Ultrahigh‐Throughput Screening of an Artificial Metalloenzyme using Double Emulsions

The potential for ultrahigh‐throughput compartmentalization renders droplet microfluidics an attractive tool for the directed evolution of enzymes. Importantly, it ensures maintenance of the phenotype‐genotype linkage, enabling reliable identification of improved mutants. Herein, we report an approach for ultrahigh‐throughput screening of an artificial metalloenzyme in double emulsion droplets (DEs) using commercially available fluorescence‐activated cell sorters (FACS). This protocol was validated by screening a 400 double‐mutant streptavidin library for ruthenium‐catalyzed deallylation of an alloc‐protected aminocoumarin.
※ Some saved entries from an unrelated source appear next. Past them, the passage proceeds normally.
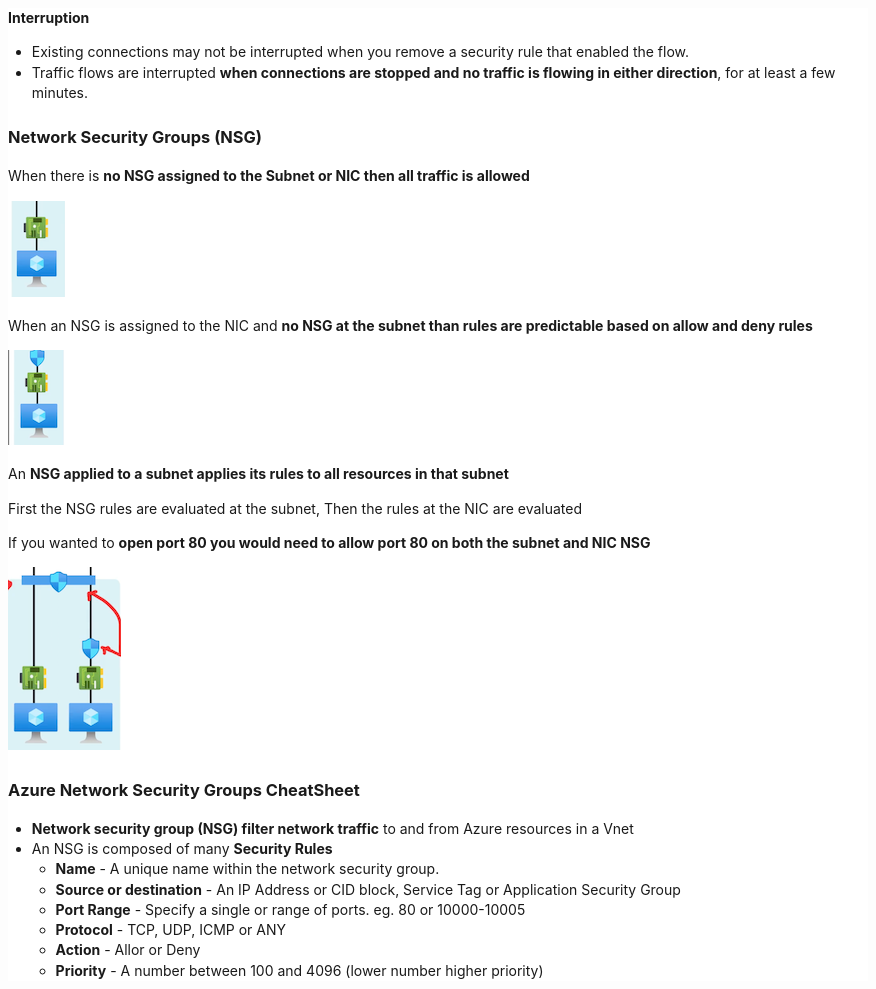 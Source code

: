 **Interruption**

* Existing connections may not be interrupted when you remove a security rule that enabled the flow.
* Traffic flows are interrupted **when connections are stopped and no traffic is flowing in either direction**, for at least a few minutes.

### Network Security Groups (NSG)

When there is **no NSG assigned to the Subnet or NIC then all traffic is allowed**

![Alt Image Text](../images/az104_15_67.png "Body image")

When an NSG is assigned to the NIC and **no NSG at the subnet than rules are predictable based on allow and deny rules**

![Alt Image Text](../images/az104_15_68.png "Body image")

An **NSG applied to a subnet applies its rules to all resources in that subnet**

First the NSG rules are evaluated at the subnet, Then the rules at the NIC are evaluated


If you wanted to **open port 80 you would need to allow port 80 on both the subnet and NIC NSG**

![Alt Image Text](../images/az104_15_69.png "Body image")

### Azure Network Security Groups CheatSheet

* **Network security group (NSG) filter network traffic** to and from Azure resources in a Vnet
* An NSG is composed of many **Security Rules**
	* **Name** - A unique name within the network security group.
	* **Source or destination** - An IP Address or CID block, Service Tag or Application Security Group
	* **Port Range** - Specify a single or range of ports. eg. 80 or 10000-10005
	* **Protocol** - TCP, UDP, ICMP or ANY
	* **Action** - Allor or Deny
	* **Priority** - A number between 100 and 4096 (lower number higher priority)
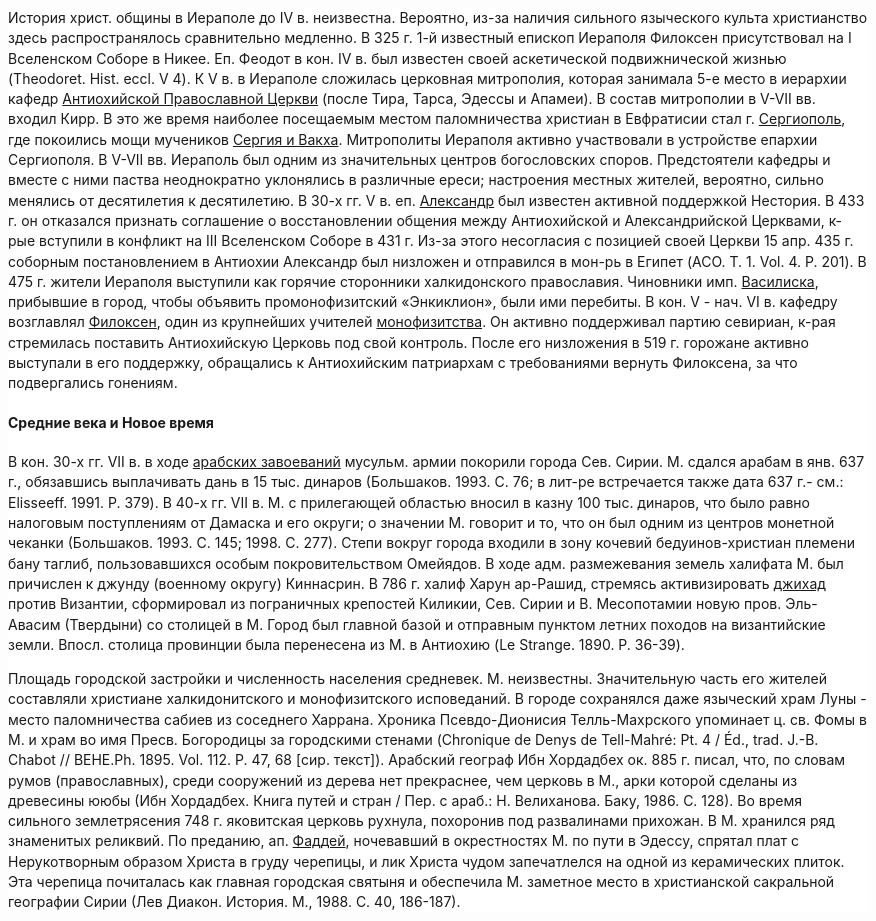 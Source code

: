 История христ. общины в Иераполе до IV в. неизвестна. Вероятно, из-за наличия сильного языческого культа христианство здесь распространялось сравнительно медленно. В 325 г. 1-й известный епископ Иераполя Филоксен присутствовал на I Вселенском Соборе в Никее. Еп. Феодот в кон. IV в. был известен своей аскетической подвижнической жизнью (Theodoret. Hist. eccl. V 4). К V в. в Иераполе сложилась церковная митрополия, которая занимала 5-е место в иерархии кафедр [Антиохийской Православной Церкви](<https://pravenc.ru/text/Антиохийская Православная Церковь.html>) (после Тира, Тарса, Эдессы и Апамеи). В состав митрополии в V-VII вв. входил Кирр. В это же время наиболее посещаемым местом паломничества христиан в Евфратисии стал г. [Сергиополь](https://pravenc.ru/text/Сергиополь.html), где покоились мощи мучеников [Сергия и Вакха](<https://pravenc.ru/text/Сергия и Вакха.html>). Митрополиты Иераполя активно участвовали в устройстве епархии Сергиополя. В V-VII вв. Иераполь был одним из значительных центров богословских споров. Предстоятели кафедры и вместе с ними паства неоднократно уклонялись в различные ереси; настроения местных жителей, вероятно, сильно менялись от десятилетия к десятилетию. В 30-х гг. V в. еп. [Александр](https://pravenc.ru/text/Александр.html) был известен активной поддержкой Нестория. В 433 г. он отказался признать соглашение о восстановлении общения между Антиохийской и Александрийской Церквами, к-рые вступили в конфликт на III Вселенском Соборе в 431 г. Из-за этого несогласия с позицией своей Церкви 15 апр. 435 г. соборным постановлением в Антиохии Александр был низложен и отправился в мон-рь в Египет (ACO. Т. 1. Vol. 4. P. 201). В 475 г. жители Иераполя выступили как горячие сторонники халкидонского православия. Чиновники имп. [Василиска](https://pravenc.ru/text/Василиска.html), прибывшие в город, чтобы объявить промонофизитский «Энкиклион», были ими перебиты. В кон. V - нач. VI в. кафедру возглавлял [Филоксен](https://pravenc.ru/text/Филоксен.html), один из крупнейших учителей [монофизитства](https://pravenc.ru/text/Монофизитство.html). Он активно поддерживал партию севириан, к-рая стремилась поставить Антиохийскую Церковь под свой контроль. После его низложения в 519 г. горожане активно выступали в его поддержку, обращались к Антиохийским патриархам с требованиями вернуть Филоксена, за что подвергались гонениям.

#### Средние века и Новое время

В кон. 30-х гг. VII в. в ходе [арабских завоеваний](<https://pravenc.ru/text/Арабские завоевания.html>) мусульм. армии покорили города Сев. Сирии. М. сдался арабам в янв. 637 г., обязавшись выплачивать дань в 15 тыс. динаров (Большаков. 1993. С. 76; в лит-ре встречается также дата 637 г.- см.: Elisseeff. 1991. P. 379). В 40-х гг. VII в. М. с прилегающей областью вносил в казну 100 тыс. динаров, что было равно налоговым поступлениям от Дамаска и его округи; о значении М. говорит и то, что он был одним из центров монетной чеканки (Большаков. 1993. С. 145; 1998. С. 277). Степи вокруг города входили в зону кочевий бедуинов-христиан племени бану таглиб, пользовавшихся особым покровительством Омейядов. В ходе адм. размежевания земель халифата М. был причислен к джунду (военному округу) Киннасрин. В 786 г. халиф Харун ар-Рашид, стремясь активизировать [джихад](https://pravenc.ru/text/джихад.html) против Византии, сформировал из пограничных крепостей Киликии, Сев. Сирии и В. Месопотамии новую пров. Эль-Авасим (Твердыни) со столицей в М. Город был главной базой и отправным пунктом летних походов на византийские земли. Впосл. столица провинции была перенесена из М. в Антиохию (Le Strange. 1890. P. 36-39).

Площадь городской застройки и численность населения средневек. М. неизвестны. Значительную часть его жителей составляли христиане халкидонитского и монофизитского исповеданий. В городе сохранялся даже языческий храм Луны - место паломничества сабиев из соседнего Харрана. Хроника Псевдо-Дионисия Телль-Махрского упоминает ц. св. Фомы в М. и храм во имя Пресв. Богородицы за городскими стенами (Chronique de Denys de Tell-Mahré: Pt. 4 / Éd., trad. J.-B. Chabot // BEHE.Ph. 1895. Vol. 112. P. 47, 68 [сир. текст]). Арабский географ Ибн Хордадбех ок. 885 г. писал, что, по словам румов (православных), среди сооружений из дерева нет прекраснее, чем церковь в М., арки которой сделаны из древесины ююбы (Ибн Хордадбех. Книга путей и стран / Пер. с араб.: Н. Велиханова. Баку, 1986. С. 128). Во время сильного землетрясения 748 г. яковитская церковь рухнула, похоронив под развалинами прихожан. В М. хранился ряд знаменитых реликвий. По преданию, ап. [Фаддей](https://pravenc.ru/text/Фаддей.html), ночевавший в окрестностях М. по пути в Эдессу, спрятал плат с Нерукотворным образом Христа в груду черепицы, и лик Христа чудом запечатлелся на одной из керамических плиток. Эта черепица почиталась как главная городская святыня и обеспечила М. заметное место в христианской сакральной географии Сирии (Лев Диакон. История. М., 1988. С. 40, 186-187).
The most active variants, identified by next‐generation sequencing, were in good agreement with hits obtained using a 96‐well plate procedure. These findings pave the way for the systematic implementation of FACS for the directed evolution of (artificial) enzymes and will significantly expand the accessibility of ultrahigh‐throughput DE screening protocols. An artificial metalloenzyme was screened in vivo using a high‐throughput microfluidics‐based assay. Single E. coli cells expressing streptavidin were encapsulated in double emulsion droplets together with a fluorogenic substrate and a cofactor catalyzing the reaction to yield a fluorescent product. Using this method, a 400‐member library was screened, and the same hits found previously in a 96‐well plate assay were identified.